▸ **Task description**
What is needed here is an exact repetition of the records below, beginning at the line that has "This feature introduces" and stopping after the line that has "- **Enhanced Data".

▸ **Provided records**
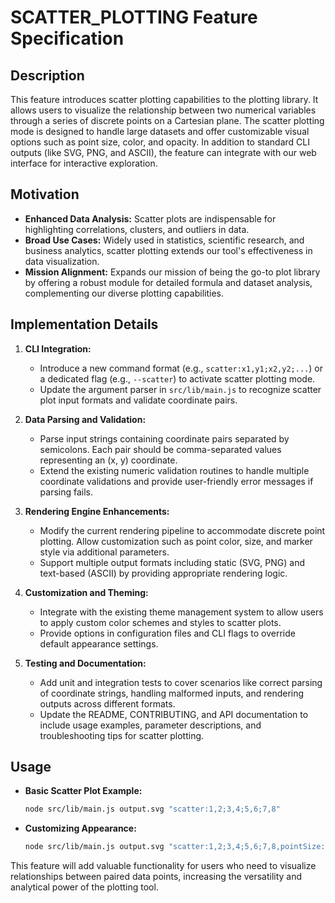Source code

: # SCATTER_PLOTTING Feature Specification

## Description
This feature introduces scatter plotting capabilities to the plotting library. It allows users to visualize the relationship between two numerical variables through a series of discrete points on a Cartesian plane. The scatter plotting mode is designed to handle large datasets and offer customizable visual options such as point size, color, and opacity. In addition to standard CLI outputs (like SVG, PNG, and ASCII), the feature can integrate with our web interface for interactive exploration.

## Motivation
- **Enhanced Data Analysis:** Scatter plots are indispensable for highlighting correlations, clusters, and outliers in data. 
- **Broad Use Cases:** Widely used in statistics, scientific research, and business analytics, scatter plotting extends our tool's effectiveness in data visualization.
- **Mission Alignment:** Expands our mission of being the go-to plot library by offering a robust module for detailed formula and dataset analysis, complementing our diverse plotting capabilities.

## Implementation Details
1. **CLI Integration:**
   - Introduce a new command format (e.g., `scatter:x1,y1;x2,y2;...`) or a dedicated flag (e.g., `--scatter`) to activate scatter plotting mode.
   - Update the argument parser in `src/lib/main.js` to recognize scatter plot input formats and validate coordinate pairs.

2. **Data Parsing and Validation:**
   - Parse input strings containing coordinate pairs separated by semicolons. Each pair should be comma-separated values representing an (x, y) coordinate.
   - Extend the existing numeric validation routines to handle multiple coordinate validations and provide user-friendly error messages if parsing fails.

3. **Rendering Engine Enhancements:**
   - Modify the current rendering pipeline to accommodate discrete point plotting. Allow customization such as point color, size, and marker style via additional parameters.
   - Support multiple output formats including static (SVG, PNG) and text-based (ASCII) by providing appropriate rendering logic.

4. **Customization and Theming:**
   - Integrate with the existing theme management system to allow users to apply custom color schemes and styles to scatter plots.
   - Provide options in configuration files and CLI flags to override default appearance settings.

5. **Testing and Documentation:**
   - Add unit and integration tests to cover scenarios like correct parsing of coordinate strings, handling malformed inputs, and rendering outputs across different formats.
   - Update the README, CONTRIBUTING, and API documentation to include usage examples, parameter descriptions, and troubleshooting tips for scatter plotting.

## Usage
- **Basic Scatter Plot Example:**
  ```bash
  node src/lib/main.js output.svg "scatter:1,2;3,4;5,6;7,8"
  ```
- **Customizing Appearance:**
  ```bash
  node src/lib/main.js output.svg "scatter:1,2;3,4;5,6;7,8,pointSize:5,pointColor:#FF5733"
  ```

This feature will add valuable functionality for users who need to visualize relationships between paired data points, increasing the versatility and analytical power of the plotting tool.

▸ **Exercise response**
This feature introduces scatter plotting capabilities to the plotting library. It allows users to visualize the relationship between two numerical variables through a series of discrete points on a Cartesian plane. The scatter plotting mode is designed to handle large datasets and offer customizable visual options such as point size, color, and opacity. In addition to standard CLI outputs (like SVG, PNG, and ASCII), the feature can integrate with our web interface for interactive exploration.

## Motivation
- **Enhanced Data Analysis:** Scatter plots are indispensable for highlighting correlations, clusters, and outliers in data. 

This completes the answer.